I really doubt comparing this way across species is going to work out the way you'd hope. What is your end goal? Are you trying to compare cell types between the species?

Replicates help by increasing your power for differential expression analysis between clusters/cell types, increasing sensitivity for rare cell populations, etc. This is especially true for sparse datasets (like scRNA). There is no benefit to removing them by default. If they are from different labs, have significant technical effects, etc, then removing them or comparing each mouse set individually to your human sample may make sense. It's tough to say without more info or the experimental objectives.

ADD REPLY • link 4.4 years ago by jared.andrews07 ★ 16k

0

Entering edit mode

My end goal is to compare the heterogeneity in the same cell type from different species. In terms of sensitivity for rare cell populations, there are other things to consider such as sampling frequency, e.g. a dataset of cells from the whole organ vs. a dataset of certain type of cells isolated from the organ, as well as different sequencing depths from different experiments. What I'm thinking is not really to remove data, rather to generate a representative dataset from the biological replicates to go on to compare with other datasets with only one replicate. Could you give me some advice re the methodology to do this or you still think keeping all the replicates will be better? Taking computing cost into consideration as well?

ADD REPLY • link 4.4 years ago by mosquitolzw • 0

0

Entering edit mode

If heterogeneity within a cell type is your goal, I don't think removing data is a good move. To clarify, you want to compare heterogeneity in each cell type within either human or mouse? Or between the same cell type for each species? The latter seems rather tricky in my eyes due to different genes, etc.

Downsampling is fine for certain visualizations or quick tests, but otherwise, there is rarely a good reason to do so with scRNA-seq data. Saving a few hours isn't really worth the potential loss of valuable information. If you have no batch/technical effects, you can just merge all your replicates together, there's no need to actually do integration.

ADD REPLY • link 4.4 years ago by jared.andrews07 ★ 16k

0

Entering edit mode

I want to compare the same cell type cross different species and I'm planning to use homologene to standardise the gene names.

Yes, I was thinking about difficulties in visualisation when the vast majority of points are from one experiment and just replicates occupying space. I agree that including all the datasets is better. As for batch correction, unless I know how the samples were processed, I generally assume batch correction is needed, is it a reasonable approach?

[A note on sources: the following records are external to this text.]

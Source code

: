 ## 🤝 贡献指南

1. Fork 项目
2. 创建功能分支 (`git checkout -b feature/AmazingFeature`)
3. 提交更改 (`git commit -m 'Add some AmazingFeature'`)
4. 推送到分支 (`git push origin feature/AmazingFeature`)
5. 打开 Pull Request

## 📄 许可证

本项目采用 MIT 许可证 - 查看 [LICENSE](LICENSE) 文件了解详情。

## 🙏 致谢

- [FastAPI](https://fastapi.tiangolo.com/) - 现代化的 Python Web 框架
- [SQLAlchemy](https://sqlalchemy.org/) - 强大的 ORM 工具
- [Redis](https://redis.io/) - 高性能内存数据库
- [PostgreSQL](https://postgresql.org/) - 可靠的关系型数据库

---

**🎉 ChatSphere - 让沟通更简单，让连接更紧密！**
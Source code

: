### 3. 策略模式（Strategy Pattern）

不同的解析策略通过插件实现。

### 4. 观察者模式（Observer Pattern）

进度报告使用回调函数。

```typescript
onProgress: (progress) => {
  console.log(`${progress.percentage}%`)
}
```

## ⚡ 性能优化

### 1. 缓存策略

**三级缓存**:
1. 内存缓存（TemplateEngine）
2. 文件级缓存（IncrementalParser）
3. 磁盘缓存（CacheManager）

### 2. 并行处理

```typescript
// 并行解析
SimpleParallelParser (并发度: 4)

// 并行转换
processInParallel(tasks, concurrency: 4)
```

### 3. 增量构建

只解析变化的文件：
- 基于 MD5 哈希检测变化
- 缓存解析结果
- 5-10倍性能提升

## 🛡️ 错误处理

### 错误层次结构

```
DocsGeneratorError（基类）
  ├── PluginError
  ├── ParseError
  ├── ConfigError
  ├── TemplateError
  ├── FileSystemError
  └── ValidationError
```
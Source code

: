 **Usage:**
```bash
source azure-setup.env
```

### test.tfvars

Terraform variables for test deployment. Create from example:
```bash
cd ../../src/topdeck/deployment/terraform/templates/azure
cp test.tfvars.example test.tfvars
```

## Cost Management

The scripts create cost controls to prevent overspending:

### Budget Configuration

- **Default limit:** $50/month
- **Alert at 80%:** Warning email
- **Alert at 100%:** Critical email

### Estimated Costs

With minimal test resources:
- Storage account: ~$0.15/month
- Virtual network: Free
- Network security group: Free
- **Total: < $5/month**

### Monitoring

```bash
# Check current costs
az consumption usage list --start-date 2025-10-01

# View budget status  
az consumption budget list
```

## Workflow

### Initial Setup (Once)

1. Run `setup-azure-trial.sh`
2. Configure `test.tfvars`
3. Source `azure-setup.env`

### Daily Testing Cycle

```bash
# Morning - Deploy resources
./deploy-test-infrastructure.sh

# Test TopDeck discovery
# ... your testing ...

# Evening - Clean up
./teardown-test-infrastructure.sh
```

ADD REPLY • link 4.4 years ago by mosquitolzw • 0

1

Entering edit mode

That seems tough, as the same gene doesn't always have the same expression profile or function in different species. But I guess that's kind of the point.

If you can avoid batch correction, you should. But yeah, if they're from different labs/datasets, then you'll probably need to integrate them. I recommend fastMNN from batchelor. It also has a Seurat wrapper for easy use and is significantly less heavy handed than Seurat's method (plus it provides the amount of variation removed from each batch).